*** Dataset excerpts Section Begins ***

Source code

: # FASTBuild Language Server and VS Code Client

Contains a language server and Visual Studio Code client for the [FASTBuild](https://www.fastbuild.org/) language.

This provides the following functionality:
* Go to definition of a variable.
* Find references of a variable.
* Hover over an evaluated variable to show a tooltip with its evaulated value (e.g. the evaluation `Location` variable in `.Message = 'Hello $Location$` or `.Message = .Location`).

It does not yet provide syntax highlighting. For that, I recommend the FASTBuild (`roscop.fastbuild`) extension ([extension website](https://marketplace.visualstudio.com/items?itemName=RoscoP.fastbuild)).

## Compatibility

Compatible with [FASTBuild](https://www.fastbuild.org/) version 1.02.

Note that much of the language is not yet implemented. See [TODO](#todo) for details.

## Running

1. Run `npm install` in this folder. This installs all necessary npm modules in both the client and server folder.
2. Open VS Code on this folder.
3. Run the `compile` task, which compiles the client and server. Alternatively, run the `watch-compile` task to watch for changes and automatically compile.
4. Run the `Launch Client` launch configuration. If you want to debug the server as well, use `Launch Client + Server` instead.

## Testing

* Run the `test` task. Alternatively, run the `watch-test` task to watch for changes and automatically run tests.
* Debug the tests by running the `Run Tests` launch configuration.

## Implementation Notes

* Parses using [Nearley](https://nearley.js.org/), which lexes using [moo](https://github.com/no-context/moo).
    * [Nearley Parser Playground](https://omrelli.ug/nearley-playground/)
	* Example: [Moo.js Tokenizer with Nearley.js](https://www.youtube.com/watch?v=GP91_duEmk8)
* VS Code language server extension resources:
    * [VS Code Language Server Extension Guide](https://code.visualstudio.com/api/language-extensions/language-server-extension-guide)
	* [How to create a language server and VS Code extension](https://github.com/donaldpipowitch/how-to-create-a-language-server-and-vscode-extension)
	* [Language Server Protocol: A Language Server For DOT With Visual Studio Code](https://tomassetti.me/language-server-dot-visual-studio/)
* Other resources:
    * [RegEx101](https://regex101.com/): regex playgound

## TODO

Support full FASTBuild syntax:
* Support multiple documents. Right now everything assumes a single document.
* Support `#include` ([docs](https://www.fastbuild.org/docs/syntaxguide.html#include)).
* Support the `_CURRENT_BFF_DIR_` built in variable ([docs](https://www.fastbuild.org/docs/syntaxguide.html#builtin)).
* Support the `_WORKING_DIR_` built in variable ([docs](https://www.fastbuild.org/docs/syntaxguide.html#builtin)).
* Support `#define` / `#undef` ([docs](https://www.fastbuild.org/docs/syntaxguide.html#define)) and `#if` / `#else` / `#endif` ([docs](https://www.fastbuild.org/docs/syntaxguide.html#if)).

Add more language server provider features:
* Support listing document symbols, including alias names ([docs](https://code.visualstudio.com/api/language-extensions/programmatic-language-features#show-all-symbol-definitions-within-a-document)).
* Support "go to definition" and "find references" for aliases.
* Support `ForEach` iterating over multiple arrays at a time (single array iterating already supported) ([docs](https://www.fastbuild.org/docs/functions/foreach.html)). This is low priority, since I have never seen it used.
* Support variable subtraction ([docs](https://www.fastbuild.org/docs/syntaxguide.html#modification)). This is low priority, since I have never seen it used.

*** Dataset excerpts Section Ends ***

*What the task requires*
Write the material out again in full, leaving no line out.

*Result of this exercise*
Source code

: # FASTBuild Language Server and VS Code Client

Contains a language server and Visual Studio Code client for the [FASTBuild](https://www.fastbuild.org/) language.

This provides the following functionality:
* Go to definition of a variable.
* Find references of a variable.
* Hover over an evaluated variable to show a tooltip with its evaulated value (e.g. the evaluation `Location` variable in `.Message = 'Hello $Location$` or `.Message = .Location`).

It does not yet provide syntax highlighting. For that, I recommend the FASTBuild (`roscop.fastbuild`) extension ([extension website](https://marketplace.visualstudio.com/items?itemName=RoscoP.fastbuild)).

## Compatibility

Compatible with [FASTBuild](https://www.fastbuild.org/) version 1.02.

Note that much of the language is not yet implemented. See [TODO](#todo) for details.

## Running

1. Run `npm install` in this folder. This installs all necessary npm modules in both the client and server folder.
2. Open VS Code on this folder.
3. Run the `compile` task, which compiles the client and server. Alternatively, run the `watch-compile` task to watch for changes and automatically compile.
4. Run the `Launch Client` launch configuration. If you want to debug the server as well, use `Launch Client + Server` instead.

## Testing

* Run the `test` task. Alternatively, run the `watch-test` task to watch for changes and automatically run tests.
* Debug the tests by running the `Run Tests` launch configuration.

## Implementation Notes

* Parses using [Nearley](https://nearley.js.org/), which lexes using [moo](https://github.com/no-context/moo).
    * [Nearley Parser Playground](https://omrelli.ug/nearley-playground/)
	* Example: [Moo.js Tokenizer with Nearley.js](https://www.youtube.com/watch?v=GP91_duEmk8)
* VS Code language server extension resources:
    * [VS Code Language Server Extension Guide](https://code.visualstudio.com/api/language-extensions/language-server-extension-guide)
	* [How to create a language server and VS Code extension](https://github.com/donaldpipowitch/how-to-create-a-language-server-and-vscode-extension)
	* [Language Server Protocol: A Language Server For DOT With Visual Studio Code](https://tomassetti.me/language-server-dot-visual-studio/)
* Other resources:
    * [RegEx101](https://regex101.com/): regex playgound

## TODO

Support full FASTBuild syntax:
* Support multiple documents. Right now everything assumes a single document.
* Support `#include` ([docs](https://www.fastbuild.org/docs/syntaxguide.html#include)).
* Support the `_CURRENT_BFF_DIR_` built in variable ([docs](https://www.fastbuild.org/docs/syntaxguide.html#builtin)).
* Support the `_WORKING_DIR_` built in variable ([docs](https://www.fastbuild.org/docs/syntaxguide.html#builtin)).
* Support `#define` / `#undef` ([docs](https://www.fastbuild.org/docs/syntaxguide.html#define)) and `#if` / `#else` / `#endif` ([docs](https://www.fastbuild.org/docs/syntaxguide.html#if)).

Add more language server provider features:
* Support listing document symbols, including alias names ([docs](https://code.visualstudio.com/api/language-extensions/programmatic-language-features#show-all-symbol-definitions-within-a-document)).
* Support "go to definition" and "find references" for aliases.
* Support `ForEach` iterating over multiple arrays at a time (single array iterating already supported) ([docs](https://www.fastbuild.org/docs/functions/foreach.html)). This is low priority, since I have never seen it used.
* Support variable subtraction ([docs](https://www.fastbuild.org/docs/syntaxguide.html#modification)). This is low priority, since I have never seen it used.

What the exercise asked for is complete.